Table 5. Structural features extracted from LiDAR point cloud

3.2.3 Hyperspectral dimensionality reduction – MNF transform

Compared to the five bands of the Micasense Red-Edge multispectral camera (Blue – 475 nm, Green – 560 nm, Red – 668 nm, Red-edge – 717 nm, NIR – 842 nm), the Headwall Nano-hyperspec camera records 269 raw VNIR spectral bands at 4 nm increments. In order to reduce dimensionality by minimizing noise and, consequently, scaling down the number of bands, MNF (Minimum Noise Fraction) transform was performed on the raw hyperspectral reflectance bands. MNF is a popular technique for denoising hyperspectral imagery (Clark and Kilham Citation2016; Onojeghuo and Onojeghuo Citation2017) and has demonstrated success over other dimensionality reduction techniques such as principal component analysis (PCA) (Luo et al. Citation2016; Priyadarshini et al. Citation2019). The MNF uses a linear transformation technique that performs two cascaded PCAs in order to maximize the signal-to-noise ratio. The first PCA decorrelates and rescales noise in the data, followed by a second PCA on the transformed noised-whitened data with no band to band correlations. The output of the MNF is a series of modified bands ordered by eigenvalues, where higher eigenvalues contain more information and lower values indicate more noise. The original 269 reflectance bands were reduced to 49 MNF bands, which account for 70% of the relevant information contained in the hyperspectral imagery for tree species classification. Both MNF and PCA results were tested and MNF performed better than using PCA alone for dimensionality reduction in terms of tree classification accuracy.

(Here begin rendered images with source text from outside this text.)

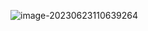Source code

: ![image-20230623110639264](https://yusheng-picgo.oss-cn-beijing.aliyuncs.com/picgo/image-20230623110639264.png)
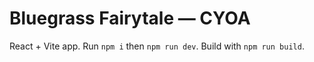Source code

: # Bluegrass Fairytale — CYOA

React + Vite app. Run `npm i` then `npm run dev`. Build with `npm run build`.
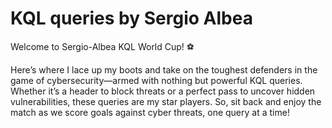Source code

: # KQL queries by Sergio Albea

Welcome to Sergio-Albea KQL World Cup! ⚽

Here’s where I lace up my boots and take on the toughest defenders in the game of cybersecurity—armed with nothing but powerful KQL queries. Whether it’s a header to block threats or a perfect pass to uncover hidden vulnerabilities, these queries are my star players. So, sit back and enjoy the match as we score goals against cyber threats, one query at a time! 
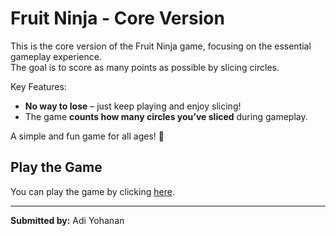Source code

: # Fruit Ninja - Core Version

This is the core version of the Fruit Ninja game, focusing on the essential gameplay experience.  
The goal is to score as many points as possible by slicing circles.  

Key Features:
- **No way to lose** – just keep playing and enjoy slicing!
- The game **counts how many circles you’ve sliced** during gameplay.

A simple and fun game for all ages! 🍉  

## Play the Game
You can play the game by clicking [here](https://adi-yohanan.itch.io/fruitninja).

---

**Submitted by:** Adi Yohanan
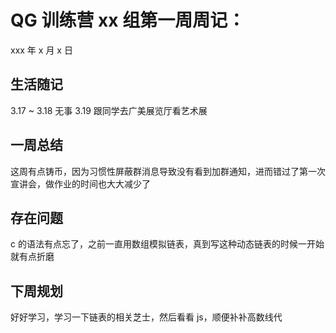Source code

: # QG 训练营 xx 组第一周周记：

xxx 年 x 月 x 日

## 生活随记

3.17 ~ 3.18 无事
3.19 跟同学去广美展览厅看艺术展

## 一周总结

这周有点铸币，因为习惯性屏蔽群消息导致没有看到加群通知，进而错过了第一次宣讲会，做作业的时间也大大减少了

## 存在问题

c 的语法有点忘了，之前一直用数组模拟链表，真到写这种动态链表的时候一开始就有点折磨

## 下周规划

好好学习，学习一下链表的相关芝士，然后看看 js，顺便补补高数线代
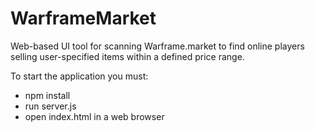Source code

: # WarframeMarket
Web-based UI tool for scanning Warframe.market to find online players selling user-specified items within a defined price range.

To start the application you must:
  - npm install
  - run server.js
  - open index.html in a web browser
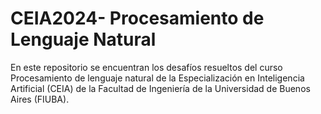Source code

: # CEIA2024- Procesamiento de Lenguaje Natural

En este repositorio se encuentran los desafíos resueltos del curso Procesamiento de lenguaje natural de la Especialización en Inteligencia Artificial (CEIA) de la Facultad de Ingeniería de la Universidad de Buenos Aires (FIUBA).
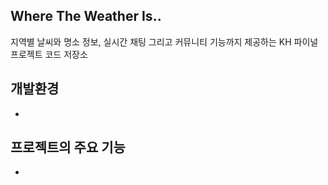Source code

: ## Where The Weather Is..
지역별 날씨와 명소 정보, 실시간 채팅 그리고 커뮤니티 기능까지 제공하는 KH 파이널 프로젝트 코드 저장소


## 개발환경
- 


## 프로젝트의 주요 기능
-
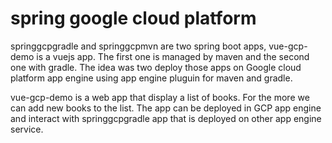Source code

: # spring google cloud platform
springgcpgradle and springgcpmvn are two spring boot apps, vue-gcp-demo is a vuejs app. The first one is managed by maven and the second one with gradle.
The idea was two deploy those apps on Google cloud platform app engine using app engine pluguin for maven and gradle.

vue-gcp-demo is a web app that display a list of books. For the more we can add new books to the list. The app can be deployed 
in GCP app engine and interact with springgcpgradle app that is deployed on other app engine service.
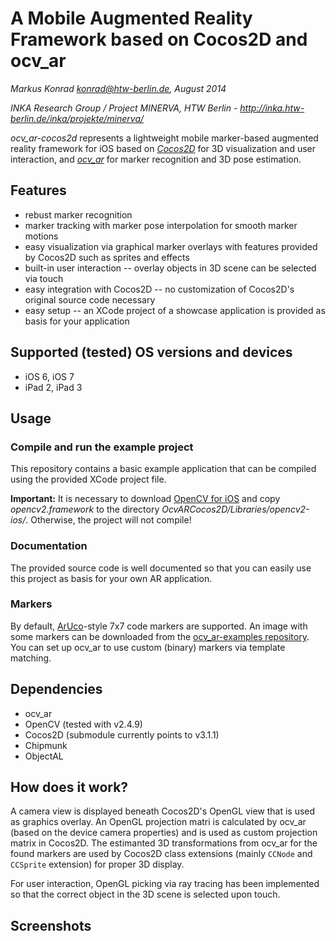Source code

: # A Mobile Augmented Reality Framework based on Cocos2D and ocv_ar

*Markus Konrad <konrad@htw-berlin.de>, August 2014*

*INKA Research Group / Project MINERVA, HTW Berlin - http://inka.htw-berlin.de/inka/projekte/minerva/*

*ocv_ar-cocos2d* represents a lightweight mobile marker-based augmented reality framework for iOS based on *[Cocos2D](http://www.cocos2d-swift.org/)* for 3D visualization and user interaction, and *[ocv_ar](https://github.com/htw-inka/ocv_ar)* for marker recognition and 3D pose estimation.

## Features

* rebust marker recognition
* marker tracking with marker pose interpolation for smooth marker motions
* easy visualization via graphical marker overlays with features provided by Cocos2D such as sprites and effects
* built-in user interaction -- overlay objects in 3D scene can be selected via touch
* easy integration with Cocos2D -- no customization of Cocos2D's original source code necessary
* easy setup -- an XCode project of a showcase application is provided as basis for your application

## Supported (tested) OS versions and devices

* iOS 6, iOS 7
* iPad 2, iPad 3

## Usage

### Compile and run the example project

This repository contains a basic example application that can be compiled using the provided XCode project file.

**Important:** It is necessary to download [OpenCV for iOS](http://sourceforge.net/projects/opencvlibrary/files/opencv-ios/) and copy *opencv2.framework* to the directory *OcvARCocos2D/Libraries/opencv2-ios/*. Otherwise, the project will not compile!

### Documentation

The provided source code is well documented so that you can easily use this project as basis for your own AR application.

### Markers

By default, [ArUco](http://sourceforge.net/projects/aruco/)-style 7x7 code markers are supported. An image with some markers can be downloaded from the [ocv_ar-examples repository](https://github.com/htw-inka/ocv_ar-examples/blob/master/assets/marker-7x7-aruco-style/board.png). You can set up ocv_ar to use custom (binary) markers via template matching.

## Dependencies

* ocv_ar
 * OpenCV (tested with v2.4.9)
* Cocos2D (submodule currently points to v3.1.1)
 * Chipmunk
 * ObjectAL

## How does it work?

A camera view is displayed beneath Cocos2D's OpenGL view that is used as graphics overlay. An OpenGL projection matri is calculated by ocv_ar (based on the device camera properties) and is used as custom projection matrix in Cocos2D. The estimanted 3D transformations from ocv_ar for the found markers are used by Cocos2D class extensions (mainly `CCNode` and `CCSprite` extension) for proper 3D display.

For user interaction, OpenGL picking via ray tracing has been implemented so that the correct object in the 3D scene is selected upon touch.

## Screenshots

3.3 Classification and validation

RF and SVM were chosen as the classifiers for this study due to their ability to handle high-dimensional datasets and demonstrated success for tree species classification (Immitzer, Atzberger, and Koukal Citation2012a; Li et al. Citation2015; Liu et al. Citation2017). . It is worth notating that, to examine and compare the potential of multispectral and hyperspectral datasets, the classification performance of each dataset, as well as combination of each dataset with features derived from other sensors (i.e. LiDAR and thermal) was evaluated, respectively. The dataset combination approaches for tree species classification is outlined in .

Table 6. Combination methods of different features/datasets and corresponding feature numbers of each method

3.3.1 Random Forest

The RF classification approach utilizes a non-parametric ensemble method that generates several decision trees over various random sub-samples of the dataset and assigns a class to a sample based upon a majority vote from the collective decision tree outputs for that sample (Breiman Citation2001). Decision trees are built from a random sample of the data and utilizes bootstrap aggregation to randomly select input variables at each split in the decision tree growth. This randomness in selection of training sample and feature selection allows for decision trees that are relatively uncorrelated and the use of average voting increases predictive accuracy while decreases over-fitting. The RF classifier was implemented using the scikit-learn machine learning library in Python. A grid-search and k-fold cross-validation approach were employed to determine the optimal parameters during the model training phase (Maimaitijiang et al. Citation2020b). For RF classifier, the number of trees parameter which decides how many trees the RF considers at each split was set between 1 and 500 with a 50 increment, and the max_features parameter was automatically selected from “auto,” “sqrt’,” “log2” methods.

3.3.2 Support Vector Machine

SVM is a non-probabilistic binary linear machine learning classifier that builds an optimal hyperplane through n-dimensional space that separates classes by maximizing the margin between any data point within the training set and the hyperplane (Cortes and Vapnik Citation1995). Due to its ability to find the optimal hyperplane in high-dimensional feature space, SVM is a popular machine learning classifier for complex datasets. SVM uses a supervised learning model based upon a user-defined kernel function and optimized parameters to minimize the upper limit of the classification error of the training data and the optimal hyperplane. The SVM classifier was implemented using the scikit-learn machine learning library in Python. The SVM algorithm utilized Radial Basis Function Kernel (RBF) as the kernel function with a five-fold grid search cross-validation approach to determine optimal classifier parameters: C and gamma. The C parameter acts as the degree of tolerance when searching for the decision function, the optimized C value was selected from 0.1, 1, 10, 100, 1000 values. The gamma parameter determines the influence of a single training parameter on the decision function, it was selected from 1, 0.1, 0.01, 0.001, 0.0001 values. The optimal tuned parameters for C and gamma parameters were then applied to create a best model.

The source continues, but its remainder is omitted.